Exercise aim
Search the records for the string "addstickers" and copy every line in which it appears.

Supplied data Start Marker

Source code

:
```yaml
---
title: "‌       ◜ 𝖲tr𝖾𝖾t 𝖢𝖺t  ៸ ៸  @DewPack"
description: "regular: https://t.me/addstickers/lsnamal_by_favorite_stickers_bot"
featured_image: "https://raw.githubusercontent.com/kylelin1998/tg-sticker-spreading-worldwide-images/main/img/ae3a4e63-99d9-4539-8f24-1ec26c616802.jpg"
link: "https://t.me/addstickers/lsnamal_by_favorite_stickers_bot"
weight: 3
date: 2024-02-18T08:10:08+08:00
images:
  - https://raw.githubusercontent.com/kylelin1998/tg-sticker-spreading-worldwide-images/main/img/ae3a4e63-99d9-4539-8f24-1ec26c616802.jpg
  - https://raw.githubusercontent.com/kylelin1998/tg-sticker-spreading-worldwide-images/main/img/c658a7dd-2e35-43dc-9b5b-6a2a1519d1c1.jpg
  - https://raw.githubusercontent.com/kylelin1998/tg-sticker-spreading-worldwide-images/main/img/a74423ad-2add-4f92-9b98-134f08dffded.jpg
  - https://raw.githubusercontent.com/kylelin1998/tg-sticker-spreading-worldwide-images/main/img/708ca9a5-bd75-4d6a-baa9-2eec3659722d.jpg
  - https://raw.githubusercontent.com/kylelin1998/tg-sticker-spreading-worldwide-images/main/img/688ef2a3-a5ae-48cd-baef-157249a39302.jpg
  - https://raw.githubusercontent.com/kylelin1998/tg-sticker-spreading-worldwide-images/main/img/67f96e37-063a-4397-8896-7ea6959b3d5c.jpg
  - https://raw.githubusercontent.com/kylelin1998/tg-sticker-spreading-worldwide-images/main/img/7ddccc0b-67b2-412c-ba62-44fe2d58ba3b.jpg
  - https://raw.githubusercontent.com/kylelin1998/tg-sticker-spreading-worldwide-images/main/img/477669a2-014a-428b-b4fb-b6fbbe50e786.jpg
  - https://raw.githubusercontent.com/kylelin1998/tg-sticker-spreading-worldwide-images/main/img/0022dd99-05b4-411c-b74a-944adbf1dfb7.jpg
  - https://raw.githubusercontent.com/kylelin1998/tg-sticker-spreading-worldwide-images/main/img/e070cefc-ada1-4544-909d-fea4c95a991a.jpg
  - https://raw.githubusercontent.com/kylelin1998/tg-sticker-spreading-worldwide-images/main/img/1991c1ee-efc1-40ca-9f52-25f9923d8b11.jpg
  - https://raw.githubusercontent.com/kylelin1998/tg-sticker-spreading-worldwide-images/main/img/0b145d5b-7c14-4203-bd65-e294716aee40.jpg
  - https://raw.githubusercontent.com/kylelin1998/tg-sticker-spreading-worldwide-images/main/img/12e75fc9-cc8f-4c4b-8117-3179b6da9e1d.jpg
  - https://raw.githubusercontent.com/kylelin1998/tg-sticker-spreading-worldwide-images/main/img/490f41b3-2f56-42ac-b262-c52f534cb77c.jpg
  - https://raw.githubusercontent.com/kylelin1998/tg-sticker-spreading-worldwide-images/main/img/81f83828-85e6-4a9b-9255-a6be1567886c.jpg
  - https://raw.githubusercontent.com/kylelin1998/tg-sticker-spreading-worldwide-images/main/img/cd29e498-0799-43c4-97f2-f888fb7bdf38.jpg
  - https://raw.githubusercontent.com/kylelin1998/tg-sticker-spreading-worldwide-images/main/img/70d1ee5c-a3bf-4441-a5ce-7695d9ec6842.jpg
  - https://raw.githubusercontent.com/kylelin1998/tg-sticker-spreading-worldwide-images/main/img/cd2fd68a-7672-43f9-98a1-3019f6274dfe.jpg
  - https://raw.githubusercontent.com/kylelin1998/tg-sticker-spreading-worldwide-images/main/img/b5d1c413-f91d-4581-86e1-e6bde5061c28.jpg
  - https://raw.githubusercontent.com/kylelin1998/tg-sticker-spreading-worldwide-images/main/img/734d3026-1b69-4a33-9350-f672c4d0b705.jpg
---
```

Supplied data End Marker

Response box
description: "regular: https://t.me/addstickers/lsnamal_by_favorite_stickers_bot"
link: "https://t.me/addstickers/lsnamal_by_favorite_stickers_bot"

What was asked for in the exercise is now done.